Eskalierende Gewalt in Tibet: Das Dalai-Lama-Dilemma
Tibets geistliches Oberhaupt dringt mit seinem Aufruf zur Gewaltfreiheit nicht durch. Eigentlich müsste er zurücktreten.
Auffällig lange haben sich die westlichen Staaten aus den Auseinandersetzungen zwischen chinesischen Sicherheitskräften und tibetischen Demonstranten herausgehalten. Nun hat Nancy Pelosi, die Sprecherin des US-Repräsentantenhauses, den Tibetern und ihrem geistlichen Oberhaupt, dem Dalai Lama, ihre Unterstützung zugesichert.
Bei einem Treffen mit dem Dalai Lama in seinem Wohnort, dem nordindischen Dharamsala, sprach sich Pelosi gegen das drastische Vorgehen chinesischer Sicherheitskräfte gegen die Demonstranten aus. "Die Welt muss erfahren, was wirklich in Tibet geschieht", sagte die Politikerin. "Wenn sich die freiheitsliebenden Menschen auf der Welt nicht gegen China und die Chinesen in Tibet aussprechen, haben wir alle moralische Autorität verloren, uns für Menschenrechte auszusprechen." Die Menschen sollten ihre Stimme gegen die "chinesische Unterdrückung" erheben.
Hunderte von Exiltibetern, die sich vor der Residenz des Dalai Lama versammelt hatten, dankten Pelosi für ihre Äußerungen mit Sprechchören.

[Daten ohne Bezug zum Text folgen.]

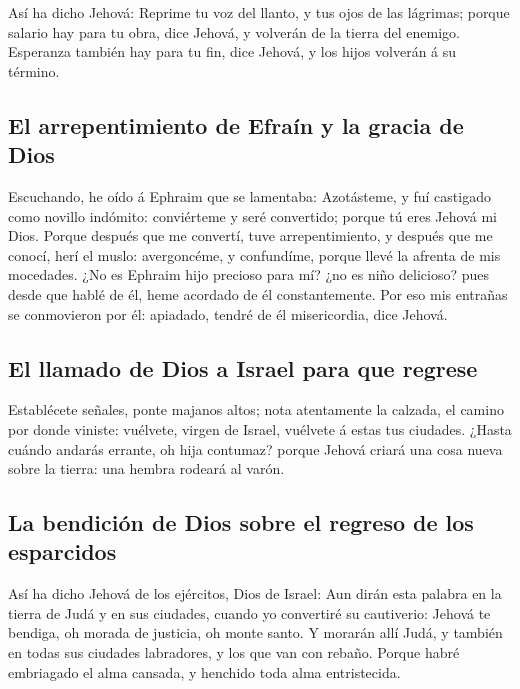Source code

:  Así ha dicho Jehová: Reprime tu voz del llanto, y tus
ojos de las lágrimas; porque salario hay para tu obra, dice Jehová, y
volverán de la tierra del enemigo.  Esperanza también hay
para tu fin, dice Jehová, y los hijos volverán á su término.

\hypertarget{el-arrepentimiento-de-efrauxedn-y-la-gracia-de-dios}{%
\subsection{El arrepentimiento de Efraín y la gracia de
Dios}\label{el-arrepentimiento-de-efrauxedn-y-la-gracia-de-dios}}

 Escuchando, he oído á Ephraim que se lamentaba:
Azotásteme, y fuí castigado como novillo indómito: conviérteme y seré
convertido; porque tú eres Jehová mi Dios.  Porque
después que me convertí, tuve arrepentimiento, y después que me conocí,
herí el muslo: avergoncéme, y confundíme, porque llevé la afrenta de mis
mocedades.  ¿No es Ephraim hijo precioso para mí? ¿no es
niño delicioso? pues desde que hablé de él, heme acordado de él
constantemente. Por eso mis entrañas se conmovieron por él: apiadado,
tendré de él misericordia, dice Jehová.

\hypertarget{el-llamado-de-dios-a-israel-para-que-regrese}{%
\subsection{El llamado de Dios a Israel para que
regrese}\label{el-llamado-de-dios-a-israel-para-que-regrese}}

 Establécete señales, ponte majanos altos; nota
atentamente la calzada, el camino por donde viniste: vuélvete, virgen de
Israel, vuélvete á estas tus ciudades.  ¿Hasta cuándo
andarás errante, oh hija contumaz? porque Jehová criará una cosa nueva
sobre la tierra: una hembra rodeará al varón.

\hypertarget{la-bendiciuxf3n-de-dios-sobre-el-regreso-de-los-esparcidos}{%
\subsection{La bendición de Dios sobre el regreso de los
esparcidos}\label{la-bendiciuxf3n-de-dios-sobre-el-regreso-de-los-esparcidos}}

 Así ha dicho Jehová de los ejércitos, Dios de Israel:
Aun dirán esta palabra en la tierra de Judá y en sus ciudades, cuando yo
convertiré su cautiverio: Jehová te bendiga, oh morada de justicia, oh
monte santo.  Y morarán allí Judá, y también en todas sus
ciudades labradores, y los que van con rebaño.  Porque
habré embriagado el alma cansada, y henchido toda alma entristecida.

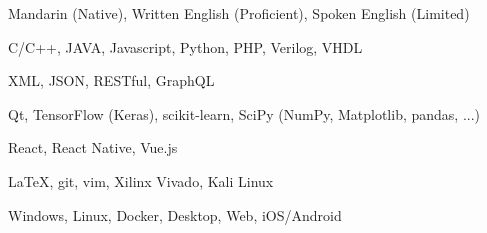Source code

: 
\begin{cvtbl}
        {Mandarin (Native), Written English (Proficient), Spoken English (Limited)}

        {C/C++, JAVA, Javascript, Python, PHP, Verilog, VHDL}

        {XML, JSON, RESTful, GraphQL}

        {Qt, TensorFlow (Keras), scikit-learn, SciPy (NumPy, Matplotlib, pandas, ...)}

        {React, React Native, Vue.js}

        {\LaTeX, git, vim, Xilinx Vivado, Kali Linux}

        {Windows, Linux, Docker, Desktop, Web, iOS/Android}
\end{cvtbl}

\endinput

Ihre Aussage hat Gewicht und dürfte auch an Peking nicht vorbeigehen, denn Pelosi steht in der Rangfolge der US-Regierung direkt hinter dem Vizepräsidenten und ist damit die ranghöchste Frau in den Vereinigten Staaten.
Doch trotz dieser Rückendeckung gerät der Dalai Lama angesichts der Gewaltwelle in seiner Heimat immer mehr in die Klemme. Denn seine Forderungen nach Gewaltfreiheit scheinen vor allem unter jungen Tibetern zunehmend ungehört zu verhallen. Bei Protesten von Exiltibetern in den vergangenen Tagen forderten manche der meist jungen Demonstranten gar den Tod von Hu Jintao, dem chinesischen Staatspräsidenten. Auch dass Dutzende chinesischer Flaggen in der vergangenen zwei Wochen in Flammen aufgegangen sind, zeugt von dem neuen Geist, der einen Teil der tibetischen Exilgemeinschaft erfasst zu haben scheint.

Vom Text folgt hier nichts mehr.